Transcribe each record exactly. Omit the pictures.
BEGIN Information given
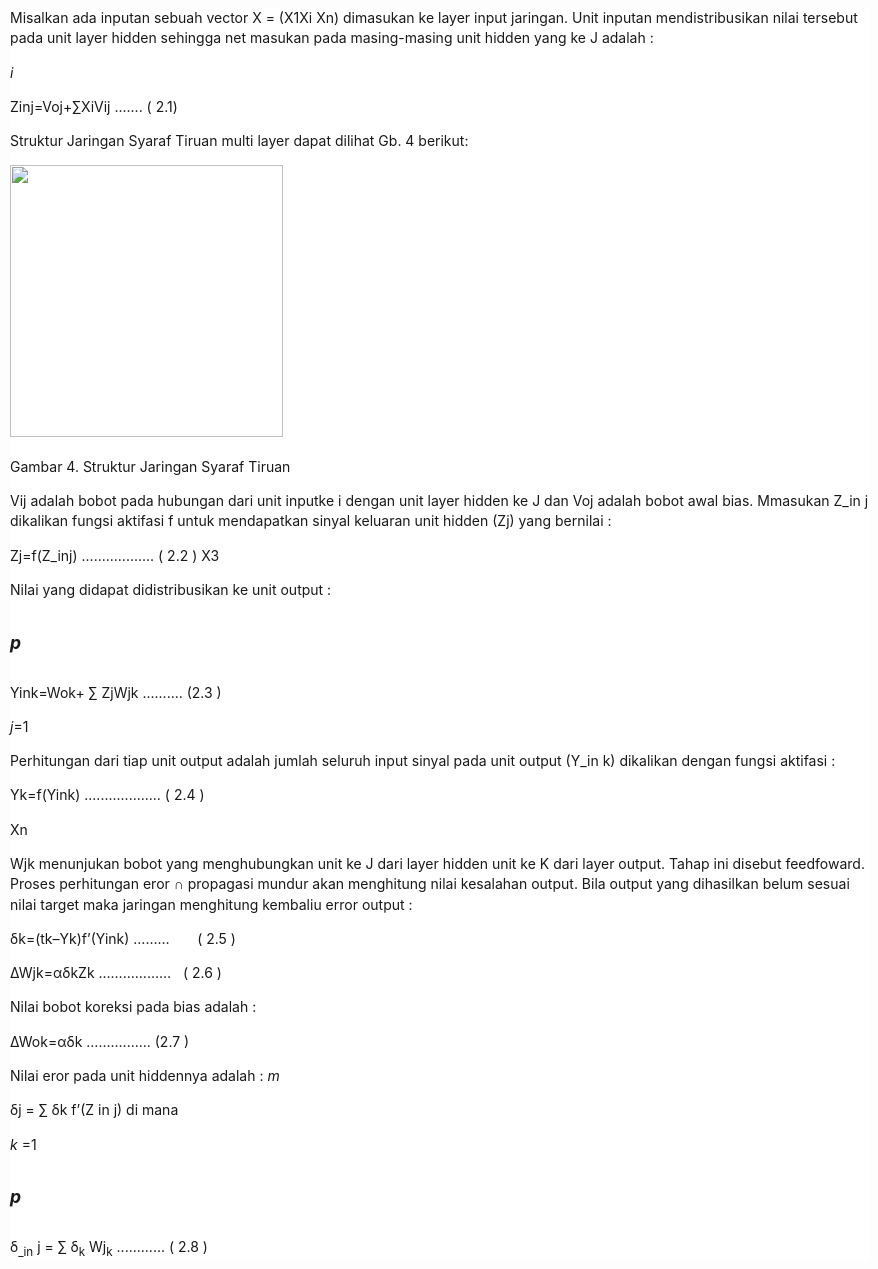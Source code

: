 <p><span class="font11">Misalkan ada inputan sebuah vector X = (X</span><span class="font8">1</span><span class="font11">X</span><span class="font8">i </span><span class="font11">X</span><span class="font8">n</span><span class="font11">) dimasukan ke layer input jaringan. Unit inputan mendistribusikan nilai tersebut pada unit layer hidden sehingga net masukan pada masing-masing unit hidden yang ke J adalah :</span></p>
<p><span class="font9" style="font-style:italic;">i</span></p>
<p><span class="font11">Z</span><span class="font8">inj</span><span class="font11">=V</span><span class="font8">oj</span><span class="font11">+</span><span class="font4">∑</span><span class="font11">X</span><span class="font8">i</span><span class="font11">V</span><span class="font8">ij ....... </span><span class="font11">( 2.1)</span></p>
<p><span class="font11">Struktur Jaringan Syaraf Tiruan multi layer dapat dilihat Gb. 4 berikut:</span></p><img src="https://jurnal.harianregional.com/media/245-4.png" alt="" style="width:205pt;height:204pt;">
<p><span class="font11">Gambar 4. Struktur Jaringan Syaraf Tiruan</span></p>
<p><span class="font11">V</span><span class="font8">ij </span><span class="font11">adalah bobot pada hubungan dari unit inputke i dengan unit layer hidden ke J dan V</span><span class="font8">oj </span><span class="font11">adalah bobot awal bias. Mmasukan Z</span><span class="font8">_in j </span><span class="font11">dikalikan fungsi aktifasi f untuk mendapatkan sinyal keluaran unit hidden (Z</span><span class="font8">j</span><span class="font11">) yang bernilai :</span></p>
<p><span class="font11">Z</span><span class="font8">j</span><span class="font11">=f(Z</span><span class="font8">_inj</span><span class="font11">) .................. ( 2.2 ) X3</span></p>
<p><span class="font11">Nilai yang didapat didistribusikan ke unit output :</span></p>
<h2><a name="bookmark18"></a><span class="font11" style="font-style:italic;"><sup><a name="bookmark19"></a>p</sup></span></h2>
<p><span class="font11">Y</span><span class="font8">ink</span><span class="font11">=W</span><span class="font8">ok</span><span class="font11">+ </span><span class="font4">∑ </span><span class="font11">Z</span><span class="font8">j</span><span class="font11">W</span><span class="font8">jk .......... </span><span class="font11">(2.3 )</span></p>
<p><span class="font9" style="font-style:italic;">j</span><span class="font1">=</span><span class="font9">1</span></p>
<p><span class="font11">Perhitungan dari tiap unit output adalah jumlah seluruh input sinyal pada unit output (Y</span><span class="font8">_in k</span><span class="font11">) dikalikan dengan fungsi aktifasi :</span></p>
<p><span class="font11">Y</span><span class="font8">k</span><span class="font11">=f(Y</span><span class="font8">ink</span><span class="font11">) ................... ( 2.4 )</span></p>
<p><span class="font11">Xn</span></p>
<p><span class="font11">W</span><span class="font8">jk </span><span class="font11">menunjukan bobot yang menghubungkan unit ke J dari layer hidden unit ke K dari layer output. Tahap ini disebut feedfoward. Proses perhitungan eror ∩ propagasi mundur akan menghitung nilai kesalahan output. Bila output yang dihasilkan belum sesuai nilai target maka jaringan menghitung kembaliu error output :</span></p>
<p><span class="font2">δ</span><span class="font8">k</span><span class="font11">=(t</span><span class="font8">k</span><span class="font11">–Y</span><span class="font8">k</span><span class="font11">)f’(Y</span><span class="font8">ink</span><span class="font11">) ……… &nbsp;&nbsp;&nbsp;&nbsp;&nbsp;&nbsp;( 2.5 )</span></p>
<p><span class="font2">∆</span><span class="font11">W</span><span class="font8">jk</span><span class="font11">=</span><span class="font2">αδ</span><span class="font8">k</span><span class="font11">Z</span><span class="font8">k </span><span class="font11">……………… &nbsp;&nbsp;( 2.6 )</span></p>
<p><span class="font11">Nilai bobot koreksi pada bias adalah :</span></p>
<p><span class="font2">∆</span><span class="font11">W</span><span class="font8">ok</span><span class="font11">=</span><span class="font2">αδ</span><span class="font8">k </span><span class="font11">………....... (2.7 )</span></p>
<p><span class="font11">Nilai eror pada unit hiddennya adalah : </span><span class="font9" style="font-style:italic;">m</span></p>
<p><span class="font2">δ</span><span class="font8">j </span><span class="font11">= </span><span class="font4">∑ </span><span class="font2">δ</span><span class="font8">k </span><span class="font11">f’(Z </span><span class="font8">in j</span><span class="font11">) di mana</span></p>
<p><span class="font9" style="font-style:italic;">k</span><span class="font1"> =</span><span class="font9">1</span></p>
<h2><a name="bookmark20"></a><span class="font11" style="font-style:italic;"><sup><a name="bookmark21"></a>p</sup></span></h2>
<p><span class="font2">δ</span><span class="font8"><sub>_in</sub> j </span><span class="font11">= </span><span class="font4">∑ </span><span class="font2">δ</span><span class="font8"><sub>k</sub> </span><span class="font11">W</span><span class="font8">j</span><span class="font11"><sub>k</sub> ............ ( 2.8 )</span></p>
END Information given
* [Task result]:
Source code

: <p><span class="font11">Misalkan ada inputan sebuah vector X = (X</span><span class="font8">1</span><span class="font11">X</span><span class="font8">i </span><span class="font11">X</span><span class="font8">n</span><span class="font11">) dimasukan ke layer input jaringan. Unit inputan mendistribusikan nilai tersebut pada unit layer hidden sehingga net masukan pada masing-masing unit hidden yang ke J adalah :</span></p>
<p><span class="font9" style="font-style:italic;">i</span></p>
<p><span class="font11">Z</span><span class="font8">inj</span><span class="font11">=V</span><span class="font8">oj</span><span class="font11">+</span><span class="font4">∑</span><span class="font11">X</span><span class="font8">i</span><span class="font11">V</span><span class="font8">ij ....... </span><span class="font11">( 2.1)</span></p>
<p><span class="font11">Struktur Jaringan Syaraf Tiruan multi layer dapat dilihat Gb. 4 berikut:</span></p><img src="https://jurnal.harianregional.com/media/245-4.png" alt="" style="width:205pt;height:204pt;">
<p><span class="font11">Gambar 4. Struktur Jaringan Syaraf Tiruan</span></p>
<p><span class="font11">V</span><span class="font8">ij </span><span class="font11">adalah bobot pada hubungan dari unit inputke i dengan unit layer hidden ke J dan V</span><span class="font8">oj </span><span class="font11">adalah bobot awal bias. Mmasukan Z</span><span class="font8">_in j </span><span class="font11">dikalikan fungsi aktifasi f untuk mendapatkan sinyal keluaran unit hidden (Z</span><span class="font8">j</span><span class="font11">) yang bernilai :</span></p>
<p><span class="font11">Z</span><span class="font8">j</span><span class="font11">=f(Z</span><span class="font8">_inj</span><span class="font11">) .................. ( 2.2 ) X3</span></p>
<p><span class="font11">Nilai yang didapat didistribusikan ke unit output :</span></p>
<h2><a name="bookmark18"></a><span class="font11" style="font-style:italic;"><sup><a name="bookmark19"></a>p</sup></span></h2>
<p><span class="font11">Y</span><span class="font8">ink</span><span class="font11">=W</span><span class="font8">ok</span><span class="font11">+ </span><span class="font4">∑ </span><span class="font11">Z</span><span class="font8">j</span><span class="font11">W</span><span class="font8">jk .......... </span><span class="font11">(2.3 )</span></p>
<p><span class="font9" style="font-style:italic;">j</span><span class="font1">=</span><span class="font9">1</span></p>
<p><span class="font11">Perhitungan dari tiap unit output adalah jumlah seluruh input sinyal pada unit output (Y</span><span class="font8">_in k</span><span class="font11">) dikalikan dengan fungsi aktifasi :</span></p>
<p><span class="font11">Y</span><span class="font8">k</span><span class="font11">=f(Y</span><span class="font8">ink</span><span class="font11">) ................... ( 2.4 )</span></p>
<p><span class="font11">Xn</span></p>
<p><span class="font11">W</span><span class="font8">jk </span><span class="font11">menunjukan bobot yang menghubungkan unit ke J dari layer hidden unit ke K dari layer output. Tahap ini disebut feedfoward. Proses perhitungan eror ∩ propagasi mundur akan menghitung nilai kesalahan output. Bila output yang dihasilkan belum sesuai nilai target maka jaringan menghitung kembaliu error output :</span></p>
<p><span class="font2">δ</span><span class="font8">k</span><span class="font11">=(t</span><span class="font8">k</span><span class="font11">–Y</span><span class="font8">k</span><span class="font11">)f’(Y</span><span class="font8">ink</span><span class="font11">) ……… &nbsp;&nbsp;&nbsp;&nbsp;&nbsp;&nbsp;( 2.5 )</span></p>
<p><span class="font2">∆</span><span class="font11">W</span><span class="font8">jk</span><span class="font11">=</span><span class="font2">αδ</span><span class="font8">k</span><span class="font11">Z</span><span class="font8">k </span><span class="font11">……………… &nbsp;&nbsp;( 2.6 )</span></p>
<p><span class="font11">Nilai bobot koreksi pada bias adalah :</span></p>
<p><span class="font2">∆</span><span class="font11">W</span><span class="font8">ok</span><span class="font11">=</span><span class="font2">αδ</span><span class="font8">k </span><span class="font11">………....... (2.7 )</span></p>
<p><span class="font11">Nilai eror pada unit hiddennya adalah : </span><span class="font9" style="font-style:italic;">m</span></p>
<p><span class="font2">δ</span><span class="font8">j </span><span class="font11">= </span><span class="font4">∑ </span><span class="font2">δ</span><span class="font8">k </span><span class="font11">f’(Z </span><span class="font8">in j</span><span class="font11">) di mana</span></p>
<p><span class="font9" style="font-style:italic;">k</span><span class="font1"> =</span><span class="font9">1</span></p>
<h2><a name="bookmark20"></a><span class="font11" style="font-style:italic;"><sup><a name="bookmark21"></a>p</sup></span></h2>
<p><span class="font2">δ</span><span class="font8"><sub>_in</sub> j </span><span class="font11">= </span><span class="font4">∑ </span><span class="font2">δ</span><span class="font8"><sub>k</sub> </span><span class="font11">W</span><span class="font8">j</span><span class="font11"><sub>k</sub> ............ ( 2.8 )</span></p>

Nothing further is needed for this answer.